You are viewing a plain text version of this content. The canonical link for it is here.
Posted to common-commits@hadoop.apache.org by Apache Wiki <wi...@apache.org> on 2007/08/08 00:26:20 UTC

[Lucene-hadoop Wiki] Update of "Hbase/HbaseShell/HQL" by udanax

Dear Wiki user,

You have subscribed to a wiki page or wiki category on "Lucene-hadoop Wiki" for change notification.

The following page has been changed by udanax:
http://wiki.apache.org/lucene-hadoop/Hbase/HbaseShell/HQL

New page:
[[TableOfContents(4)]]

----
== HBase Query Language (HQL) Introduction ==
HQL is an SQL-like query language for Hbase. You can use it to query and modify tables in Hbase. 
HQL is not intended to fully support the SQL syntax and semantics. 
HQL, instead, is developed to make it easy to manipulate tables in Hbase through the Hbase Shell command line,
without using programming APIs. 

We borrowed the syntax definition style from MySQL.

== Data Definition Statements ==

=== CREATE TABLE Syntax ===
CREATE TABLE enables you to create a new table and set how many recent versions of values are kept in the table. 

{{{
CREATE TABLE table_name
  (column_family_name [, column_family_name] ...)
  [NUM_VERSIONS n]
}}}

NUM_VERSIONS is for the management of versioned data. 
NUM_VERSIONS makes a table keep only the last n versions of values in a cell. 
Its default value is 1, i.e., if NUM_VERSIONS is not specified, Hbase keeps 
only the latest version of value in a cell.

[http://labs.google.com/papers/bigtable.html Google's Bigtable] allows us 
to specify that only new-enough versions be kept (e.g., only keep values that were 
written in the last seven days).
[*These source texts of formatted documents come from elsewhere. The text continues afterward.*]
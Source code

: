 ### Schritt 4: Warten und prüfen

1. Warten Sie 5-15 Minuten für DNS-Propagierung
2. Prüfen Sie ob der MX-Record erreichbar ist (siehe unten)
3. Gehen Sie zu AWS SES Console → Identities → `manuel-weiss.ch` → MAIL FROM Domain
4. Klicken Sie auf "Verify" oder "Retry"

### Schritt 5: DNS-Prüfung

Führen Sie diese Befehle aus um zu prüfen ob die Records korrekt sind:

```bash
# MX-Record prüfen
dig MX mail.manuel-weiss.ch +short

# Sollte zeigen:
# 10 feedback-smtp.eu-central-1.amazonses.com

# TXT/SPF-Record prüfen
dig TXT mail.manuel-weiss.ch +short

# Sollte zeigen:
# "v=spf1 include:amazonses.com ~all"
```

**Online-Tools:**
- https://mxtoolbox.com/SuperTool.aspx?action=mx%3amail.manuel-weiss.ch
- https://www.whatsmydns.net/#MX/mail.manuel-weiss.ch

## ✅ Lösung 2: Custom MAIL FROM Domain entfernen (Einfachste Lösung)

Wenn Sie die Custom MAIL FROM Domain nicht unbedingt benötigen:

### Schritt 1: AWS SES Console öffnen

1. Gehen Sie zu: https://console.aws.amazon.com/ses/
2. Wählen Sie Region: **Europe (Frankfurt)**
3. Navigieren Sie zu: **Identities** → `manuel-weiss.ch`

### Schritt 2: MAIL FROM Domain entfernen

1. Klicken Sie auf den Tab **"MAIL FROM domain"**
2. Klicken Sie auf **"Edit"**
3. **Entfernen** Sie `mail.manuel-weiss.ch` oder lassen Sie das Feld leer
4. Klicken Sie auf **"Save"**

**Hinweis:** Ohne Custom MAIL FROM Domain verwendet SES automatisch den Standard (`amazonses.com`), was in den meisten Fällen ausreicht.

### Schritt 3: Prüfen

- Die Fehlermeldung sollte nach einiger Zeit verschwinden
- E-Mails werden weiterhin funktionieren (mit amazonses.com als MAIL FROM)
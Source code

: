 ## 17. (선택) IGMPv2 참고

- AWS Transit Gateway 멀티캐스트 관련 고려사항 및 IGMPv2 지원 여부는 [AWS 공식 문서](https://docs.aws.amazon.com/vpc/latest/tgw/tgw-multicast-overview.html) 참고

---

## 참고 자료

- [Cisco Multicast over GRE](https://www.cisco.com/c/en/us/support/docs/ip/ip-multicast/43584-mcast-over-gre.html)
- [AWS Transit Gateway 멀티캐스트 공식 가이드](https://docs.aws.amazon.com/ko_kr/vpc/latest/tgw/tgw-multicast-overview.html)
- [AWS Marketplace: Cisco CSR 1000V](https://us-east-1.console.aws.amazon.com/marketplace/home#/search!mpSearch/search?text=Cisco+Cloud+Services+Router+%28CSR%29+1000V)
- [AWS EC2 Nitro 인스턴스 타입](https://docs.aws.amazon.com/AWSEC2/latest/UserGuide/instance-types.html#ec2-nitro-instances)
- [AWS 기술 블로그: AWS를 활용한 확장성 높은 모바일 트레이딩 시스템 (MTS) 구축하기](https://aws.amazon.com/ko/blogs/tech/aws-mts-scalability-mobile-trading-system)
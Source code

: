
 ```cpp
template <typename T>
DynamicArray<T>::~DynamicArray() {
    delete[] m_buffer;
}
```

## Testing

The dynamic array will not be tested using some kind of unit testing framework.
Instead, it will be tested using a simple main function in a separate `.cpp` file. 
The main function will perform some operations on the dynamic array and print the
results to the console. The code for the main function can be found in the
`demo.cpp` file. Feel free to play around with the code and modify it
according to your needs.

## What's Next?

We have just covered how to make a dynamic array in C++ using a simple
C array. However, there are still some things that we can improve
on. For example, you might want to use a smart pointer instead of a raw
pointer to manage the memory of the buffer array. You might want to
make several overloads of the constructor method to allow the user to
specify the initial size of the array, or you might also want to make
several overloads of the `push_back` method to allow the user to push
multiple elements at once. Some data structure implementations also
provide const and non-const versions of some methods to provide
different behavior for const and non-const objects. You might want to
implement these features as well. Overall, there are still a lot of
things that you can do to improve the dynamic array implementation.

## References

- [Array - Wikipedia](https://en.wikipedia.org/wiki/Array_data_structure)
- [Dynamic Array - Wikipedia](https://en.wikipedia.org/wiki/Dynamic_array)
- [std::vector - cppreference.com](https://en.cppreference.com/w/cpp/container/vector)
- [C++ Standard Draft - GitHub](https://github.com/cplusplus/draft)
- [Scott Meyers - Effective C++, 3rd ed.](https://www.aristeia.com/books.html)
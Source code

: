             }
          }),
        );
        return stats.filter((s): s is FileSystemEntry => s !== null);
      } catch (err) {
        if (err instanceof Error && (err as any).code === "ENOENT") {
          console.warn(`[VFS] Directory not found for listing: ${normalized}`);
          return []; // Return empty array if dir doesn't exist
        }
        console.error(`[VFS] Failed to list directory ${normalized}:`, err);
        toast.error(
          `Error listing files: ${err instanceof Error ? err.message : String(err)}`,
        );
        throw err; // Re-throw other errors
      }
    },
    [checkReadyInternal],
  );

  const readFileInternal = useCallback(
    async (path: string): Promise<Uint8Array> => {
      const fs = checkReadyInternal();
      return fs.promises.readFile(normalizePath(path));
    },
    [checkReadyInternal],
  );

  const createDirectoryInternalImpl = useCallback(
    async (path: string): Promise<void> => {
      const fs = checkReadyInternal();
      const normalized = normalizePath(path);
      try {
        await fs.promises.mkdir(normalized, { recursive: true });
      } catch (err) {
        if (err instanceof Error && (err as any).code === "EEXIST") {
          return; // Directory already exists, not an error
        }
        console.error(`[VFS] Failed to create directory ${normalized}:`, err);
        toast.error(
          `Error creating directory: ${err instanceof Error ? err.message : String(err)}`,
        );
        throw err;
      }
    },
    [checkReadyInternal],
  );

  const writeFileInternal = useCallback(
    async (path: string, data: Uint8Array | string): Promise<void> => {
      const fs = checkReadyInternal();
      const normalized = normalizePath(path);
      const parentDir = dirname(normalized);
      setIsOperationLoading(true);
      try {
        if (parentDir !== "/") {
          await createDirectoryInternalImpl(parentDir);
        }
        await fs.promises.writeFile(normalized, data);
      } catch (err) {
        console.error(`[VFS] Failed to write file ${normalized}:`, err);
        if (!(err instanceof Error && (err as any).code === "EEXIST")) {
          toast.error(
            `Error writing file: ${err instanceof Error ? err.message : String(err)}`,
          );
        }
Bigtable also allows us to specify 
a different versioning policy for each column family.

=== DROP TABLE Syntax ===
DROP TABLE removes one or more tables. 

{{{
DROP TABLE table_name [, table_name] ...
}}}

=== ALTER TABLE Syntax ===
ALTER TABLE enables you to change the structure of an existing table. You can 
add, delete, and change column families. 

{{{
ALTER TABLE table_name 
  alter_spec [, alter_spec] ...

alter_spec: 
    ADD column_family_name
  | ADD (column_family_name [, column_family_name] ...)
  | DROP column_family_name
  | CHANGE old_column_family_name new_column_family_name
}}}

== Data Manipulation Statements ==
=== SELECT Syntax ===
SELECT enables you to retrieve a subset of data in a table.

{{{
SELECT { column_name [, column_name] ... | * }
  FROM table_name
  [WHERE row = 'row-key']
  [VERSION_LIMIT {n | all}] [LIMIT n]

column_name: 
    column_family_name:column_label_name
  | column_family_name:
}}}

You should quote column_name with single quotes if column_name has spaces in it.

If you specify only column_family_name part for a column, you get values from all the column_label_names in the column_family_name.

VERSION_LIMIT retrieves only the last n versions of values in a cell. 
If you do not specify VERSION_LIMIT, you get only the latest version of value in a cell. 

LIMIT returns only the last n rows in row-key order.

=== INSERT Syntax ===
INSERT inserts a set of values into a table. 

{{{
INSERT INTO table_name (colmn_name [, column_name] ...)
  VALUES ('value' [, 'value'] ...)
  [WHERE row = 'row-key']
  [WITH TIMESTAMP 'value']
}}}

If a specified column already exists, the specified value for the column is stored as a new version. 

If WITH TIMESTAMP is not specified, the current time is used as the value of the timestamp key.

=== DELETE Syntax ===
DELETE removes a subset of data from a table. 

{{{
DELETE { column_name, [, column_name] ... | * }
  FROM table_name
  [WHERE row = 'row-key']
}}}

=== START TRANSACTION, COMMIT, and ROLLBACK Syntax ===
You can group togather a sequence of data manipulation statements in a single-row transaction.

{{{
START TRANSACTION ON 'row-key' OF table_name | BEGIN ON 'row-key' OF table_name
COMMIT 
ROLLBACK 
}}}

The START TRANSACTION and BEGIN statements begin a new single-row transaction. 
COMMIT commits the current transaction, making its changes permanent. 
ROLLBACK rolls back the current transaction, canceling its changes. 

By default, for every statement execution that updates a table, 
Hbase stores the update on disk.